Of all the backyard berries, blueberries are the most particular, but most would agree they’re worth the fuss. There are many different varieties of blueberries, but I have found that it’s best to consider height and harvest time. Depending on where you plant them in your landscape, you may prefer a low-growing variety, lowbush blueberries, or the varieties you typically encounter at your favorite u-pick farm, the highbush variety. Some people choose to plant one variety that produces ripe fruit early in the summer and another that produces in the fall, for an extended harvest.
The key is to plant at least two blueberry bushes for optimum pollination and fruit production. Blueberries can also be planted in containers. Whether you plant them in the ground or in a pot, it’s also wise to think about putting up netting to deter the birds — unless you are willing to share!

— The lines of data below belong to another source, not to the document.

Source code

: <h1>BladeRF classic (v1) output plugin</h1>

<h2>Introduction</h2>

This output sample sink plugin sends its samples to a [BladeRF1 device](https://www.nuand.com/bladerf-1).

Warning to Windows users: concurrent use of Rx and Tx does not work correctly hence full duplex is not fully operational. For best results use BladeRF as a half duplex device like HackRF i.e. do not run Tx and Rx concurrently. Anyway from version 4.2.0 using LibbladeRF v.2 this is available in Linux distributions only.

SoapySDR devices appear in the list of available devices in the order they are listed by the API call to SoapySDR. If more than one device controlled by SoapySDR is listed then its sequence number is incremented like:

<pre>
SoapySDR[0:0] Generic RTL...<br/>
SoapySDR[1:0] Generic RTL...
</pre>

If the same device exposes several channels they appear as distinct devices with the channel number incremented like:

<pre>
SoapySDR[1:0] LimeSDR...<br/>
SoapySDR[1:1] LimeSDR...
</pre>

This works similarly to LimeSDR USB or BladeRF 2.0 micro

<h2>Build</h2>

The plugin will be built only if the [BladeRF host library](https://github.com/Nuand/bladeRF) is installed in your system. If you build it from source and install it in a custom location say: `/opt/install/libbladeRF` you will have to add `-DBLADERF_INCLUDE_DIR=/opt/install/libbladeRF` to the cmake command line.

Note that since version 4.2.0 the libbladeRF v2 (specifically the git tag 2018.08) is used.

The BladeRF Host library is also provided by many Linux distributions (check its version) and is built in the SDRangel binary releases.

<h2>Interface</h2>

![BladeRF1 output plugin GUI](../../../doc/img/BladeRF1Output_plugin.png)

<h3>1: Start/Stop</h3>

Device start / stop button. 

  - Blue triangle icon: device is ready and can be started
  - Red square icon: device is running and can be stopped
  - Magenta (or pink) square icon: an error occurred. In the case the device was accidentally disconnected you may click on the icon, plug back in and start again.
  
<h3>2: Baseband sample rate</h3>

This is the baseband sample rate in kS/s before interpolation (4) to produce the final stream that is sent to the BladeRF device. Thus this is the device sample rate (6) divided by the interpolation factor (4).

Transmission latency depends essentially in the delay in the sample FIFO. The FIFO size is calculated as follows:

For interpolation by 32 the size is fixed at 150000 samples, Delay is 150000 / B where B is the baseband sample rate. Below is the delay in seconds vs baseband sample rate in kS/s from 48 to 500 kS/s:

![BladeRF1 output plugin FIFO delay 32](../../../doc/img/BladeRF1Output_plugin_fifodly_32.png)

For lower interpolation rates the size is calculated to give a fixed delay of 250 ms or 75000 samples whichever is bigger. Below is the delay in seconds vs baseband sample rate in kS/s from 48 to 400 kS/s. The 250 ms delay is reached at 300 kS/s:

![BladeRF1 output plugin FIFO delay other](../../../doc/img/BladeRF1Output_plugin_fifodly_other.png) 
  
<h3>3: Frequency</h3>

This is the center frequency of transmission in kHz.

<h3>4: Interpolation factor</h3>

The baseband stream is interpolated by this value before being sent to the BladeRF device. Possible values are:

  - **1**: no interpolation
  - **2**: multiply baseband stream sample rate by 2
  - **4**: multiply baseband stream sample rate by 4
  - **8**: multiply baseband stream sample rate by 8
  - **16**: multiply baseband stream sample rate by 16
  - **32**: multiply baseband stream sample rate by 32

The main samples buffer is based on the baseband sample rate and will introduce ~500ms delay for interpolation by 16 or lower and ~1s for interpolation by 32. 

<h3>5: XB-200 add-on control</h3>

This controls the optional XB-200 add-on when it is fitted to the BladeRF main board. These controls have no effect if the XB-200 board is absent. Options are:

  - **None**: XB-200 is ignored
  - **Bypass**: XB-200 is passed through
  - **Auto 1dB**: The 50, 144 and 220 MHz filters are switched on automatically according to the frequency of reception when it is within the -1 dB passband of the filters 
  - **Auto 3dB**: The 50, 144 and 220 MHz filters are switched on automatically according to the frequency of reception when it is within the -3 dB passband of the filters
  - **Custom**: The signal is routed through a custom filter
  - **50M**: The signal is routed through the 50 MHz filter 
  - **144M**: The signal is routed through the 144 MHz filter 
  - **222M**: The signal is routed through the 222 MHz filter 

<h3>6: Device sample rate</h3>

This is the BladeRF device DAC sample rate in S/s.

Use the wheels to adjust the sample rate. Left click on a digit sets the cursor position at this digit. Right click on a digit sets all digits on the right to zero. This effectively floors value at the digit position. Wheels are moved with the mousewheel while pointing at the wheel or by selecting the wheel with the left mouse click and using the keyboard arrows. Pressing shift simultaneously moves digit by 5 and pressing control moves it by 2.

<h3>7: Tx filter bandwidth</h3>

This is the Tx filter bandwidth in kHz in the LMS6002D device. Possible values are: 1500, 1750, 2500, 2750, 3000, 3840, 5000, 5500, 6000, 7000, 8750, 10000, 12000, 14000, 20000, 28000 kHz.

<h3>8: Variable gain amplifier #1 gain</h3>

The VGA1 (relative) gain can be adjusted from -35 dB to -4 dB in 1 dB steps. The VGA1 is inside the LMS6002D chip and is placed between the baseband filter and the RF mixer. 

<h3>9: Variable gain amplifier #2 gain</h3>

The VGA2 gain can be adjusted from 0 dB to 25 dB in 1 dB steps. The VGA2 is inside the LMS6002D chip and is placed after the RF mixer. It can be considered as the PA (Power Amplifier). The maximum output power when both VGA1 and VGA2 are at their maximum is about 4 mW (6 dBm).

Blueberries are very particular when it comes to soil. Besides being well-draining, the soil should be high in organic matter and should be acidic (pH between 4.5 and 5.5). Soil with a pH that is too high (too alkaline) is the most common problem gardeners have when growing blueberries. When it comes to growing these berries, a soil test would be a good first step. Alternatively, if you just want to get them in the ground and see how it goes — which is something I’ve done many times — mix some peat moss, which is naturally acidic organic matter, into the hole when planting.
You can buy an abundance of plants without breaking the bank by catching early plant sales at local nurseries. Raintree Nursery, a nursery in Vancouver known for its fruit trees and shrubs, is a valuable online resource with an incredible selection of berries. Don’t be afraid to have them shipped — they are delivered healthy and happy, right to your doorstep!